From
Inside The Imam Ali Shrine
By Rory McCarthy
at the Imam Ali mosque, Najaf
13 August, 2004
The
Guardian
As
the day wore on, more and more injured young men wrapped in bandages
were being carried across the sun-baked tiles of the courtyard in the
Imam Ali shrine.
In one alcove in
the turquoise-tiled wall was a small makeshift hospital with two metal
beds and a stack of drugs and bandages. On the far side of the building,
behind a large wooden door, was another room, now a crowded ward chilled
by two air coolers. Blood-soaked clothes floated in a metal bath outside.
For seven days the
militia of Moqtada al-Sadr, the rebel Iraqi Shia cleric, had been fighting
the Americans on the edge of the holy city of Najaf.
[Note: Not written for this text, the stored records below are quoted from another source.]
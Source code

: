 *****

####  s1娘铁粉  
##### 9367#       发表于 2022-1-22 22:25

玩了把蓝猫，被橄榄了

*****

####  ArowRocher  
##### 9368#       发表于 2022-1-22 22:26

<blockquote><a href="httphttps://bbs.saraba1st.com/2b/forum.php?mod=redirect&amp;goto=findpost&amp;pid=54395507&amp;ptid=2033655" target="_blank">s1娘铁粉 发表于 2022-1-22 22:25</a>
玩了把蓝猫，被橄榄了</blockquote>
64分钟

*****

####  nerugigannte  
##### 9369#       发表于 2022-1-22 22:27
Yesterday, on the
eighth day, the Americans finally advanced towards the narrow streets
of the old city. The push began before 7am with a wave of heavy bombing,
then dozens of tanks and Humvees drove in, blocking roads and fighting
off the rag-tag militia.
The people of the
old city had long ago fled, leaving their streets controlled by small,
nervous groups from Mr Sadr's militia, the Jaish al-Mahdi.
This uprising, the
second in five months, has delivered the most serious challenge yet
to the new Iraqi government. Like the US military, Baghdad wants the
militia crushed. But if they blunder into the heart of the old city
and attack the Imam Ali shrine - Mr Sadr's headquarters and one of the
holiest sites in the Shia faith - they risk increasing the size of the
rebellion exponentially.
Some among the cleric's
deputies were privately anxious yesterday. Others tried to shrug off
the mounting pressure. By mid-morning one of the cleric's most senior
lieutenants, Sheikh Ahmad al-Shaibani, was dozing in his air-conditioned
room. Occasionally he took text messages on his mobile phone from his
commanders in the streets. Outside, loudspeakers around the mosque issued
exhortations to the fighters: "God make your feet steadfast. God
make you victorious."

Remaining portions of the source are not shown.